### What you have to do
The entries below need to be transcribed exactly, without their images.

### Provided material
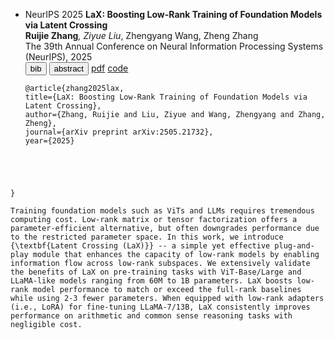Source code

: <!-- -->
- <span class="badge">NeurIPS 2025</span> **LaX: Boosting Low-Rank Training of Foundation Models via Latent Crossing** <br>
  <span class="underline"><b>Ruijie Zhang</b></span><sup>*</sup>, Ziyue Liu<sup>*</sup>, Zhengyang Wang, Zheng Zhang <br>
  The 39th Annual Conference on Neural Information Processing Systems (NeurIPS), 2025 <br>
  <div class="newbadges" id="tabs" data-open="">
  <button class="newbadge green"  type="button" data-tab="bib">bib</button>
  <button class="newbadge orange" type="button" data-tab="abstract">abstract</button>
  <a class="newbadge blue" href="https://arxiv.org/abs/2505.21732" target="_blank" rel="noopener">pdf</a>
  <a class="newbadge red"  href="https://github.com/K1seki221/Latent_Crossing" target="_blank" rel="noopener">code</a>
  </div>
  <div id="bib" class="bibbox" markdown="1"><pre><code class="language-bibtex">@article{zhang2025lax,
  title={LaX: Boosting Low-Rank Training of Foundation Models via Latent Crossing},
  author={Zhang, Ruijie and Liu, Ziyue and Wang, Zhengyang and Zhang, Zheng},
  journal={arXiv preprint arXiv:2505.21732},
  year={2025}
}</code></pre></div>
  <div id="abstract" class="bibbox" markdown="1"><pre><code class="language-bibtex">Training foundation models such as ViTs and LLMs requires tremendous computing cost. Low-rank matrix or tensor factorization offers a parameter-efficient alternative, but often downgrades performance due to the restricted parameter space. In this work, we introduce {\textbf{Latent Crossing (LaX)}} -- a simple yet effective plug-and-play module that enhances the capacity of low-rank models by enabling information flow across low-rank subspaces. We extensively validate the benefits of LaX on pre-training tasks with ViT-Base/Large and LLaMA-like models ranging from 60M to 1B parameters. LaX boosts low-rank model performance to match or exceed the full-rank baselines while using 2-3 fewer parameters. When equipped with low-rank adapters (i.e., LoRA) for fine-tuning LLaMA-7/13B, LaX consistently improves performance on arithmetic and common sense reasoning tasks with negligible cost.</code></pre></div>
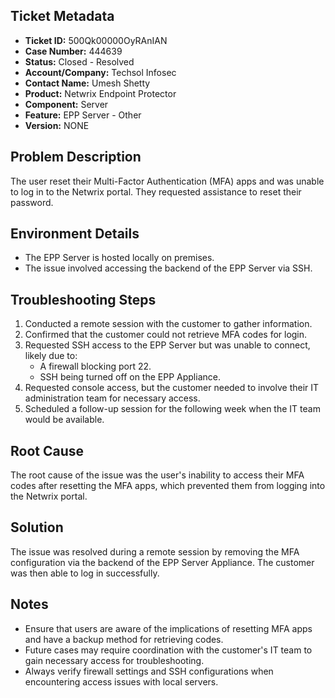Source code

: ## Ticket Metadata
- **Ticket ID:** 500Qk00000OyRAnIAN
- **Case Number:** 444639
- **Status:** Closed - Resolved
- **Account/Company:** Techsol Infosec
- **Contact Name:** Umesh Shetty
- **Product:** Netwrix Endpoint Protector
- **Component:** Server
- **Feature:** EPP Server - Other
- **Version:** NONE

## Problem Description
The user reset their Multi-Factor Authentication (MFA) apps and was unable to log in to the Netwrix portal. They requested assistance to reset their password.

## Environment Details
- The EPP Server is hosted locally on premises.
- The issue involved accessing the backend of the EPP Server via SSH.

## Troubleshooting Steps
1. Conducted a remote session with the customer to gather information.
2. Confirmed that the customer could not retrieve MFA codes for login.
3. Requested SSH access to the EPP Server but was unable to connect, likely due to:
   - A firewall blocking port 22.
   - SSH being turned off on the EPP Appliance.
4. Requested console access, but the customer needed to involve their IT administration team for necessary access.
5. Scheduled a follow-up session for the following week when the IT team would be available.

## Root Cause
The root cause of the issue was the user's inability to access their MFA codes after resetting the MFA apps, which prevented them from logging into the Netwrix portal.

## Solution
The issue was resolved during a remote session by removing the MFA configuration via the backend of the EPP Server Appliance. The customer was then able to log in successfully.

## Notes
- Ensure that users are aware of the implications of resetting MFA apps and have a backup method for retrieving codes.
- Future cases may require coordination with the customer's IT team to gain necessary access for troubleshooting.
- Always verify firewall settings and SSH configurations when encountering access issues with local servers.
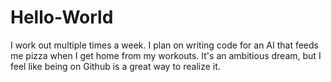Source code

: # Hello-World

I work out multiple times a week. I plan on writing code for an AI that feeds me pizza when I get home from my workouts. It's an ambitious dream, but I feel like being on Github is a great way to realize it.
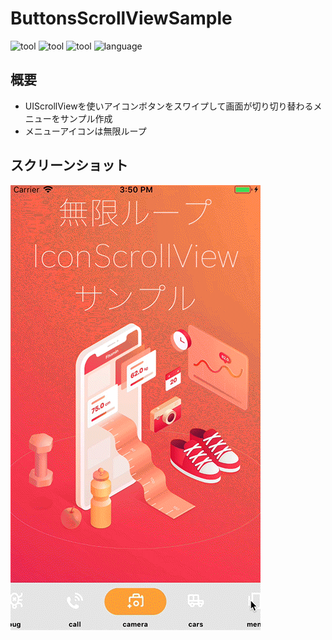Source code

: # ButtonsScrollViewSample
![tool](https://img.shields.io/badge/tool-xcode-blue.svg)
![tool](https://img.shields.io/badge/tool-Sketch-yellow.svg)
![tool](https://img.shields.io/badge/tool-PhotoshopCC-blue.svg)
![language](https://img.shields.io/badge/language-Swift4-red.svg)

## 概要
- UIScrollViewを使いアイコンボタンをスワイプして画面が切り切り替わるメニューをサンプル作成
- メニューアイコンは無限ループ

## スクリーンショット
![header](./preview.gif)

### Result of this task
Source code

: <!-- -->
- <span class="badge">NeurIPS 2025</span> **LaX: Boosting Low-Rank Training of Foundation Models via Latent Crossing** <br>
  <span class="underline"><b>Ruijie Zhang</b></span><sup>*</sup>, Ziyue Liu<sup>*</sup>, Zhengyang Wang, Zheng Zhang <br>
  The 39th Annual Conference on Neural Information Processing Systems (NeurIPS), 2025 <br>
  <div class="newbadges" id="tabs" data-open="">
  <button class="newbadge green"  type="button" data-tab="bib">bib</button>
  <button class="newbadge orange" type="button" data-tab="abstract">abstract</button>
  <a class="newbadge blue" href="https://arxiv.org/abs/2505.21732" target="_blank" rel="noopener">pdf</a>
  <a class="newbadge red"  href="https://github.com/K1seki221/Latent_Crossing" target="_blank" rel="noopener">code</a>
  </div>
  <div id="bib" class="bibbox" markdown="1"><pre><code class="language-bibtex">@article{zhang2025lax,
  title={LaX: Boosting Low-Rank Training of Foundation Models via Latent Crossing},
  author={Zhang, Ruijie and Liu, Ziyue and Wang, Zhengyang and Zhang, Zheng},
  journal={arXiv preprint arXiv:2505.21732},
  year={2025}
}</code></pre></div>
  <div id="abstract" class="bibbox" markdown="1"><pre><code class="language-bibtex">Training foundation models such as ViTs and LLMs requires tremendous computing cost. Low-rank matrix or tensor factorization offers a parameter-efficient alternative, but often downgrades performance due to the restricted parameter space. In this work, we introduce {\textbf{Latent Crossing (LaX)}} -- a simple yet effective plug-and-play module that enhances the capacity of low-rank models by enabling information flow across low-rank subspaces. We extensively validate the benefits of LaX on pre-training tasks with ViT-Base/Large and LLaMA-like models ranging from 60M to 1B parameters. LaX boosts low-rank model performance to match or exceed the full-rank baselines while using 2-3 fewer parameters. When equipped with low-rank adapters (i.e., LoRA) for fine-tuning LLaMA-7/13B, LaX consistently improves performance on arithmetic and common sense reasoning tasks with negligible cost.</code></pre></div>
Source code

: ## Ticket Metadata
- **Ticket ID:** 500Qk00000OyRAnIAN
- **Case Number:** 444639
- **Status:** Closed - Resolved
- **Account/Company:** Techsol Infosec
- **Contact Name:** Umesh Shetty
- **Product:** Netwrix Endpoint Protector
- **Component:** Server
- **Feature:** EPP Server - Other
- **Version:** NONE

## Problem Description
The user reset their Multi-Factor Authentication (MFA) apps and was unable to log in to the Netwrix portal. They requested assistance to reset their password.

## Environment Details
- The EPP Server is hosted locally on premises.
- The issue involved accessing the backend of the EPP Server via SSH.

## Troubleshooting Steps
1. Conducted a remote session with the customer to gather information.
2. Confirmed that the customer could not retrieve MFA codes for login.
3. Requested SSH access to the EPP Server but was unable to connect, likely due to:
   - A firewall blocking port 22.
   - SSH being turned off on the EPP Appliance.
4. Requested console access, but the customer needed to involve their IT administration team for necessary access.
5. Scheduled a follow-up session for the following week when the IT team would be available.

## Root Cause
The root cause of the issue was the user's inability to access their MFA codes after resetting the MFA apps, which prevented them from logging into the Netwrix portal.

## Solution
The issue was resolved during a remote session by removing the MFA configuration via the backend of the EPP Server Appliance. The customer was then able to log in successfully.

## Notes
- Ensure that users are aware of the implications of resetting MFA apps and have a backup method for retrieving codes.
- Future cases may require coordination with the customer's IT team to gain necessary access for troubleshooting.
- Always verify firewall settings and SSH configurations when encountering access issues with local servers.
Source code

: # Hello-World

I work out multiple times a week. I plan on writing code for an AI that feeds me pizza when I get home from my workouts. It's an ambitious dream, but I feel like being on Github is a great way to realize it.
Source code

: # ButtonsScrollViewSample
![tool](https://img.shields.io/badge/tool-xcode-blue.svg)
![tool](https://img.shields.io/badge/tool-Sketch-yellow.svg)
![tool](https://img.shields.io/badge/tool-PhotoshopCC-blue.svg)
![language](https://img.shields.io/badge/language-Swift4-red.svg)

## 概要
- UIScrollViewを使いアイコンボタンをスワイプして画面が切り切り替わるメニューをサンプル作成
- メニューアイコンは無限ループ

## スクリーンショット
![header](./preview.gif)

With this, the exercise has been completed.